What is required:
Wherever a line in the data holds the word "length", pull that line out.

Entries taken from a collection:

┄┄┄┄┄┄┄┄┄┄

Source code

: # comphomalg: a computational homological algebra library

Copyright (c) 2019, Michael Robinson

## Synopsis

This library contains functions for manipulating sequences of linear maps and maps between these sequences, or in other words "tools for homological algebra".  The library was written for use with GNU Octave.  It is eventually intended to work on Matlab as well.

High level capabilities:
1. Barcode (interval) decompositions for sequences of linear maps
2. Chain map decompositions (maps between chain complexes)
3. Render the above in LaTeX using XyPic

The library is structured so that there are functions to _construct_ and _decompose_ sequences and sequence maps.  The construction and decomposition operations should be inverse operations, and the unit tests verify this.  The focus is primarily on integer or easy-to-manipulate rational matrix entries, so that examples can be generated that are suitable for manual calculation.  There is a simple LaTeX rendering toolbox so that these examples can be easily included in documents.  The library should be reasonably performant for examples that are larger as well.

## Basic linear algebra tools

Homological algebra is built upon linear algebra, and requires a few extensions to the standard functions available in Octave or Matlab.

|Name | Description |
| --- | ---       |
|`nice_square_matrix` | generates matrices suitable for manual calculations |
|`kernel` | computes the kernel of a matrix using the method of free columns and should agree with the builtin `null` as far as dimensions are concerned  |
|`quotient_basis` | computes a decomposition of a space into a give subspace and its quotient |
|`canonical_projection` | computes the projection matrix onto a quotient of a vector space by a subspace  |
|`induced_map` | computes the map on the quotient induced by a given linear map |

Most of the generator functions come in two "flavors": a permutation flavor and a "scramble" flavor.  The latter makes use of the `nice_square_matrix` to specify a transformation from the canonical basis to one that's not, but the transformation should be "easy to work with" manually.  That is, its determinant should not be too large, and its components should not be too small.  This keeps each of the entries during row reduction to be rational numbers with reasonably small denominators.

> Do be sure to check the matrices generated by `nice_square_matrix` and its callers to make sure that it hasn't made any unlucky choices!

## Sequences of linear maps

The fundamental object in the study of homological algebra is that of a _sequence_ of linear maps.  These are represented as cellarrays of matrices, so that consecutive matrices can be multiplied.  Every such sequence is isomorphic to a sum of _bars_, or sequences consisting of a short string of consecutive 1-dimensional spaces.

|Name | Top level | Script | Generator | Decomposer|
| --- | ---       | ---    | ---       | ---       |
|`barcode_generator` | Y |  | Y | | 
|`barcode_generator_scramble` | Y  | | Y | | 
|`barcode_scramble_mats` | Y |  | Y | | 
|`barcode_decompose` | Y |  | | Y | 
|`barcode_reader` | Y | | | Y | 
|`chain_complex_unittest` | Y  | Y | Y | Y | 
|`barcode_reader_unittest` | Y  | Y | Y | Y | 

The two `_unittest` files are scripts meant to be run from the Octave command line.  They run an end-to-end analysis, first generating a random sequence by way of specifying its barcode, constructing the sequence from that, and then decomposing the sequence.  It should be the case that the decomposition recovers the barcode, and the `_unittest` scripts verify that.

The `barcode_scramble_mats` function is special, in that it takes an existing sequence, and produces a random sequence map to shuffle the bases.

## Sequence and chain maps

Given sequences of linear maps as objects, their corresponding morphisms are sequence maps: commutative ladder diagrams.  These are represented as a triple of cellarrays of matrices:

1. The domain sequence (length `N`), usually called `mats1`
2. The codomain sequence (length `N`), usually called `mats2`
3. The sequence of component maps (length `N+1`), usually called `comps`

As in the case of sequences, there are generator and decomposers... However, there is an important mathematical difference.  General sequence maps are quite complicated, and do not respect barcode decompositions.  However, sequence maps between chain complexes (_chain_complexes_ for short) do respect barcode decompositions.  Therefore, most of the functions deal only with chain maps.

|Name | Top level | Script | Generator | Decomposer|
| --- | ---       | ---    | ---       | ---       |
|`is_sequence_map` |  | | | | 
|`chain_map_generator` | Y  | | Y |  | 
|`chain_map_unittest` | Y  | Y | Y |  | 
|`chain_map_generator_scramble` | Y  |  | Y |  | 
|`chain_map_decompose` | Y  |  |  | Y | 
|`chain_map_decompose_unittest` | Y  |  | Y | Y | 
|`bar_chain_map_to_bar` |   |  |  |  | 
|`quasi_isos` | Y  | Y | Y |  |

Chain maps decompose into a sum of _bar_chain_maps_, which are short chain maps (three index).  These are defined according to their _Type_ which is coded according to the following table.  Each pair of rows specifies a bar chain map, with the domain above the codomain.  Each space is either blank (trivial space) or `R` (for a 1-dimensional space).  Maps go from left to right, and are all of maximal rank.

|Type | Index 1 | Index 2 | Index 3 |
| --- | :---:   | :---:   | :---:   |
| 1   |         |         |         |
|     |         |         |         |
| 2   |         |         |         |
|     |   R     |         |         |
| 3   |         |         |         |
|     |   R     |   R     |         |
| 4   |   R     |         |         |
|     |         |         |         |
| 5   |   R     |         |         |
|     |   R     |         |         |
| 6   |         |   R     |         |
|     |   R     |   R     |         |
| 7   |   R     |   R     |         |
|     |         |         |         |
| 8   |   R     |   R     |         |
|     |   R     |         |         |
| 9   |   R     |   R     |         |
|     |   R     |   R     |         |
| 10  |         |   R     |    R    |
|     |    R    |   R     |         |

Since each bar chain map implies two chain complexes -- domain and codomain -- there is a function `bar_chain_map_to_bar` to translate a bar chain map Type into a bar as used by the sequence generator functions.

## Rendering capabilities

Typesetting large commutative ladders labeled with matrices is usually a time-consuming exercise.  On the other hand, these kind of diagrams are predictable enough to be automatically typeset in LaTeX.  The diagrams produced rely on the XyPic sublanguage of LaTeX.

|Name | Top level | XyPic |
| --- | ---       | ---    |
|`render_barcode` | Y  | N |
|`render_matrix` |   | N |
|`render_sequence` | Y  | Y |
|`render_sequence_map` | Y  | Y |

┄┄┄┄┄┄┄┄┄┄

Result of the exercise:
1. The domain sequence (length `N`), usually called `mats1`
2. The codomain sequence (length `N`), usually called `mats2`
3. The sequence of component maps (length `N+1`), usually called `comps`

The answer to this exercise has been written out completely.